Task objective: Look in the data below for the line that has "on stupid crap.", then print exactly every line from there through the line that has "# Class: SeedGeneratorFactory", leaving pictures out.

_____

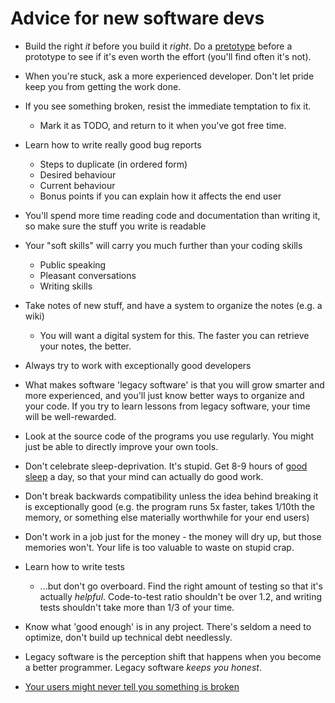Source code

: # Advice for new software devs

-   Build the right *it* before you build it *right*. Do a [pretotype](http://www.pretotyping.org) before a prototype to see if it's even worth the effort (you'll find often it's not).
-   When you're stuck, ask a more experienced developer. Don't let pride keep you from getting the work done.
-   If you see something broken, resist the immediate temptation to fix it.
    -   Mark it as TODO, and return to it when you've got free time.

-   Learn how to write really good bug reports
    -   Steps to duplicate (in ordered form)
    -   Desired behaviour
    -   Current behaviour
    -   Bonus points if you can explain how it affects the end user

-   You'll spend more time reading code and documentation than writing it, so make sure the stuff you write is readable
-   Your "soft skills" will carry you much further than your coding skills
    -   Public speaking
    -   Pleasant conversations
    -   Writing skills

-   Take notes of new stuff, and have a system to organize the notes (e.g. a wiki)
    -   You will want a digital system for this. The faster you can retrieve your notes, the better.

-   Always try to work with exceptionally good developers
-   What makes software 'legacy software' is that you will grow smarter and more experienced, and you'll just know better ways to organize and your code. If you try to learn lessons from legacy software, your time will be well-rewarded.
-   Look at the source code of the programs you use regularly. You might just be able to directly improve your own tools.
-   Don't celebrate sleep-deprivation. It's stupid. Get 8-9 hours of [good sleep](./sleep.md) a day, so that your mind can actually do good work.
-   Don't break backwards compatibility unless the idea behind breaking it is exceptionally good (e.g. the program runs 5x faster, takes 1/10th the memory, or something else materially worthwhile for your end users)
-   Don't work in a job just for the money - the money will dry up, but those memories won't. Your life is too valuable to waste on stupid crap.
-   Learn how to write tests
    -   ...but don't go overboard. Find the right amount of testing so that it's actually *helpful*. Code-to-test ratio shouldn't be over 1.2, and writing tests shouldn't take more than 1/3 of your time.

-   Know what 'good enough' is in any project. There's seldom a need to optimize, don't build up technical debt needlessly.
-   Legacy software is the perception shift that happens when you become a better programmer. Legacy software *keeps you honest*.
-   [Your users might never tell you something is broken](https://pointersgonewild.com/2019/11/02/they-might-never-tell-you-its-broken/)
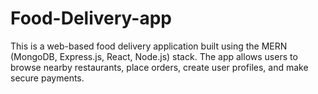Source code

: # Food-Delivery-app
This is a web-based food delivery application built using the MERN (MongoDB, Express.js, React, Node.js) stack. The app allows users to browse nearby restaurants, place orders, create user profiles, and make secure payments.
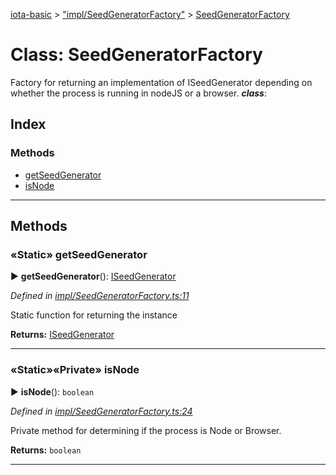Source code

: [iota-basic](../README.md) > ["impl/SeedGeneratorFactory"](../modules/_impl_seedgeneratorfactory_.md) > [SeedGeneratorFactory](../classes/_impl_seedgeneratorfactory_.seedgeneratorfactory.md)



# Class: SeedGeneratorFactory


Factory for returning an implementation of ISeedGenerator depending on whether the process is running in nodeJS or a browser.
*__class__*: 


## Index

### Methods

* [getSeedGenerator](_impl_seedgeneratorfactory_.seedgeneratorfactory.md#getseedgenerator)
* [isNode](_impl_seedgeneratorfactory_.seedgeneratorfactory.md#isnode)



---
## Methods
<a id="getseedgenerator"></a>

### «Static» getSeedGenerator

► **getSeedGenerator**(): [ISeedGenerator](../interfaces/_api_seedgenerator_.iseedgenerator.md)



*Defined in [impl/SeedGeneratorFactory.ts:11](https://github.com/thedewpoint/iota-basic/blob/714f837/src/impl/SeedGeneratorFactory.ts#L11)*



Static function for returning the instance




**Returns:** [ISeedGenerator](../interfaces/_api_seedgenerator_.iseedgenerator.md)





___

<a id="isnode"></a>

### «Static»«Private» isNode

► **isNode**(): `boolean`



*Defined in [impl/SeedGeneratorFactory.ts:24](https://github.com/thedewpoint/iota-basic/blob/714f837/src/impl/SeedGeneratorFactory.ts#L24)*



Private method for determining if the process is Node or Browser.




**Returns:** `boolean`





___


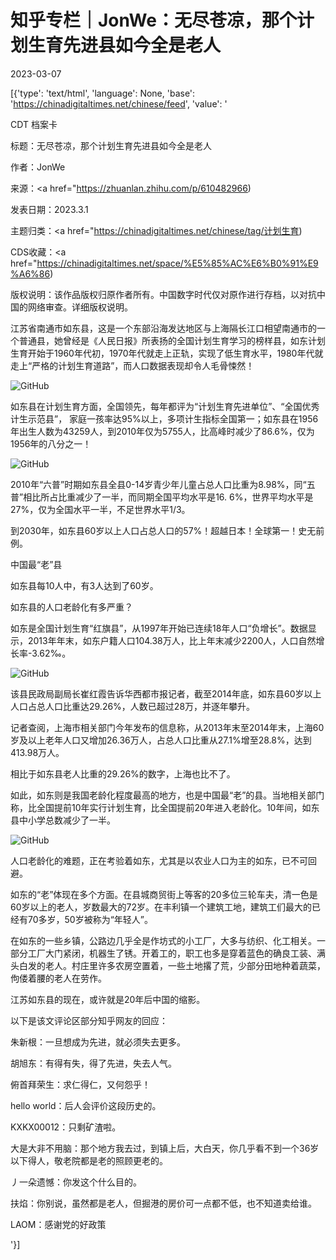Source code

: # 知乎专栏｜JonWe：无尽苍凉，那个计划生育先进县如今全是老人

2023-03-07

[{'type': 'text/html', 'language': None, 'base': 'https://chinadigitaltimes.net/chinese/feed', 'value': '

CDT 档案卡

标题：无尽苍凉，那个计划生育先进县如今全是老人

作者：JonWe

来源：<a href="https://zhuanlan.zhihu.com/p/610482966)

发表日期：2023.3.1

主题归类：<a href="https://chinadigitaltimes.net/chinese/tag/计划生育)

CDS收藏：<a href="https://chinadigitaltimes.net/space/%E5%85%AC%E6%B0%91%E9%A6%86)

版权说明：该作品版权归原作者所有。中国数字时代仅对原作进行存档，以对抗中国的网络审查。详细版权说明。





江苏省南通市如东县，这是一个东部沿海发达地区与上海隔长江口相望南通市的一个普通县，她曾经是《人民日报》所表扬的全国计划生育学习的榜样县，如东计划生育开始于1960年代初，1970年代就走上正轨，实现了低生育水平，1980年代就走上“严格的计划生育道路”，而人口数据表现却令人毛骨悚然！

![GitHub](https://chinadigitaltimes.net/chinese/files/2023/03/image-1678185754365.png)

如东县在计划生育方面，全国领先，每年都评为“计划生育先进单位”、“全国优秀计生示范县”， 家庭一孩率达95%以上，多项计生指标全国第一；如东县在1956年出生人数为43259人，到2010年仅为5755人，比高峰时减少了86.6%，仅为1956年的八分之一！

![GitHub](https://chinadigitaltimes.net/chinese/files/2023/03/image-1678185840254.png)

2010年“六普”时期如东县全县0-14岁青少年儿童占总人口比重为8.98%，同“五普”相比所占比重减少了一半，而同期全国平均水平是16. 6%，世界平均水平是27%，仅为全国水平一半，不足世界水平1/3。

到2030年，如东县60岁以上人口占总人口的57%！超越日本！全球第一！史无前例。

中国最“老”县

如东县每10人中，有3人达到了60岁。

如东县的人口老龄化有多严重？

如东是全国计划生育“红旗县”，从1997年开始已连续18年人口“负增长”。数据显示，2013年年末，如东户籍人口104.38万人，比上年末减少2200人，人口自然增长率-3.62‰。

![GitHub](https://chinadigitaltimes.net/chinese/files/2023/03/image-1678185867984.png)

该县民政局副局长崔红霞告诉华西都市报记者，截至2014年底，如东县60岁以上人口占总人口比重达29.26%，人数已超过28万，并逐年攀升。

记者查阅，上海市相关部门今年发布的信息称，从2013年末至2014年末，上海60岁及以上老年人口又增加26.36万人，占总人口比重从27.1%增至28.8%，达到413.98万人。

相比于如东县老人比重的29.26%的数字，上海也比不了。

如此，如东则是我国老龄化程度最高的地方，也是中国最“老”的县。当地相关部门称，比全国提前10年实行计划生育，比全国提前20年进入老龄化。10年间，如东县中小学总数减少了一半。

![GitHub](https://chinadigitaltimes.net/chinese/files/2023/03/image-1678185901944.png)

人口老龄化的难题，正在考验着如东，尤其是以农业人口为主的如东，已不可回避。

如东的“老”体现在多个方面。在县城商贸街上等客的20多位三轮车夫，清一色是60岁以上的老人，岁数最大的72岁。在丰利镇一个建筑工地，建筑工们最大的已经有70多岁，50岁被称为“年轻人”。

在如东的一些乡镇，公路边几乎全是作坊式的小工厂，大多与纺织、化工相关。一部分工厂大门紧闭，机器生了锈。开着工的，职工也多是穿着蓝色的确良工装、满头白发的老人。村庄里许多农房空置着，一些土地撂了荒，少部分田地种着蔬菜，佝偻着腰的老人在劳作。

江苏如东县的现在，或许就是20年后中国的缩影。

以下是该文评论区部分知乎网友的回应：



朱新根：一旦想成为先进，就必须失去更多。

胡旭东：有得有失，得了先进，失去人气。

俯首拜荣生：求仁得仁，又何怨乎！

hello world：后人会评价这段历史的。

KXKX00012：只剩矿渣啦。

大是大非不用脑：那个地方我去过，到镇上后，大白天，你几乎看不到一个36岁以下得人，敬老院都是老的照顾更老的。

丿一朵遗憾：你发这个什么目的。

扶焰：你别说，虽然都是老人，但掘港的房价可一点都不低，也不知道卖给谁。

LAOM：感谢党的好政策

'}]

_____

Written solution:
-   Don't work in a job just for the money - the money will dry up, but those memories won't. Your life is too valuable to waste on stupid crap.
-   Learn how to write tests
    -   ...but don't go overboard. Find the right amount of testing so that it's actually *helpful*. Code-to-test ratio shouldn't be over 1.2, and writing tests shouldn't take more than 1/3 of your time.

-   Know what 'good enough' is in any project. There's seldom a need to optimize, don't build up technical debt needlessly.
-   Legacy software is the perception shift that happens when you become a better programmer. Legacy software *keeps you honest*.
-   [Your users might never tell you something is broken](https://pointersgonewild.com/2019/11/02/they-might-never-tell-you-its-broken/)
Source code

: # Food-Delivery-app
This is a web-based food delivery application built using the MERN (MongoDB, Express.js, React, Node.js) stack. The app allows users to browse nearby restaurants, place orders, create user profiles, and make secure payments.
Source code

: [iota-basic](../README.md) > ["impl/SeedGeneratorFactory"](../modules/_impl_seedgeneratorfactory_.md) > [SeedGeneratorFactory](../classes/_impl_seedgeneratorfactory_.seedgeneratorfactory.md)



# Class: SeedGeneratorFactory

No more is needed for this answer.